To calculate the loss between output layer/final activations and actual target values. Use the resulting losses to:

  1. Calculate the gradients with respect to the parameters and
  2. Update the parameters: $\text{parameters} -= \text{learning rate} \cdot \text{gradient of parameters}$.

Fine tuning

Example: ResNet-34

  • The final layer, i.e. that final weight matrix, of ResNet-34 has 1000 columns because the images can be in one of 1000 different categories, i.e. the length of target vector is 1000.
  • When we employ the ResNet-34 to do transfer learning, the final layer is thrown away because our specific problem does not have the same 1000 categories of the ImageNet.
  • API replaces that layer with 2 new weight matrices and put a ReLU in between. The size of the first matrix has default values and the second one is the same as the specific problem (data.c).
  • At the first stage of fine-tuning, we only need to train the newly added layers but not those previous layers as they are tasked to recognize different objects. Therefore we want to freeze those layers, i.e. not to back propagate the gradient descents to the layers, which can also save some time and memory. But the most import thing is to retain the knowledge stored in the model.
  • We like to make the whole model better at the second stage of find-tuning, and therefore we unfreeze other layers, so that all the layers can be updated. However, we assume that the first few layers that are responsible for more general concepts, e.g. to identify edges or colours, do not need much training as later layers. So the whole model is divided into several sections and have different learning rate: smaller for the beginning of the model and larger for layers closing to the output activations. This technique is called using discriminative learning rates, which can be utilized by slice syntax.

Collaborative filtering in detail

  • Embedding: matrix multiplication of a weight matrix with a one-hot encoding matrix is same as (mathematical identical to) an array lookup. This kind of lookup is called embedding.
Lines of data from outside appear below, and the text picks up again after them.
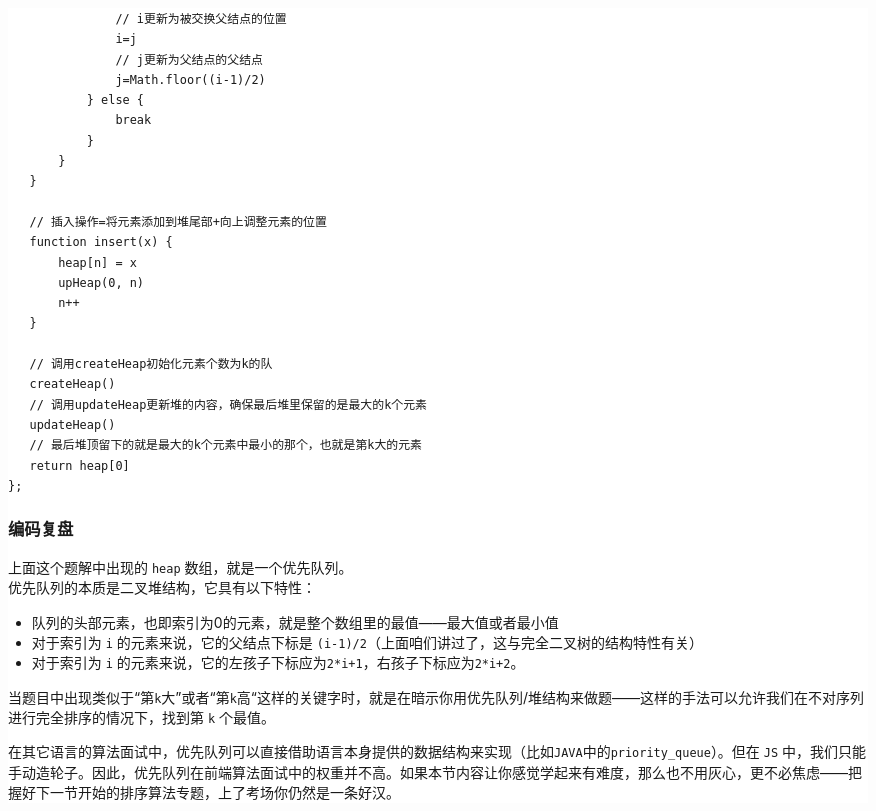                    // i更新为被交换父结点的位置
                   i=j   
                   // j更新为父结点的父结点
                   j=Math.floor((i-1)/2)  
               } else {
                   break
               }
           }
       }
    
       // 插入操作=将元素添加到堆尾部+向上调整元素的位置
       function insert(x) {
           heap[n] = x  
           upHeap(0, n)
           n++
       }
       
       // 调用createHeap初始化元素个数为k的队
       createHeap()
       // 调用updateHeap更新堆的内容，确保最后堆里保留的是最大的k个元素
       updateHeap()
       // 最后堆顶留下的就是最大的k个元素中最小的那个，也就是第k大的元素
       return heap[0]
    };
    

### 编码复盘

上面这个题解中出现的 `heap` 数组，就是一个优先队列。  
优先队列的本质是二叉堆结构，它具有以下特性：

  * 队列的头部元素，也即索引为0的元素，就是整个数组里的最值——最大值或者最小值 
  * 对于索引为 `i` 的元素来说，它的父结点下标是 `(i-1)/2`（上面咱们讲过了，这与完全二叉树的结构特性有关） 
  * 对于索引为 `i` 的元素来说，它的左孩子下标应为`2*i+1`，右孩子下标应为`2*i+2`。 

当题目中出现类似于“第`k`大”或者“第`k`高“这样的关键字时，就是在暗示你用优先队列/堆结构来做题——这样的手法可以允许我们在不对序列进行完全排序的情况下，找到第
`k` 个最值。

在其它语言的算法面试中，优先队列可以直接借助语言本身提供的数据结构来实现（比如`JAVA`中的`priority_queue`）。但在 `JS`
中，我们只能手动造轮子。因此，优先队列在前端算法面试中的权重并不高。如果本节内容让你感觉学起来有难度，那么也不用灰心，更不必焦虑——把握好下一节开始的排序算法专题，上了考场你仍然是一条好汉。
This operation is a time and memory efficient way of one-hot encoded matrix multiplication.
  • Latent features/factors: in collaborative filtering, the weight matrix, as well as the embeddings, encodes some features of e.g. personal taste, of users, and the corresponding features in the items so that the model can correlate some items with some users. This kind of features is called latent features or latent factors.
  • Bias: to encode or represent the general property of a user or an item, an extra number of is added for each entry (user or item), which is going to be added to the linear function. This number is called bias.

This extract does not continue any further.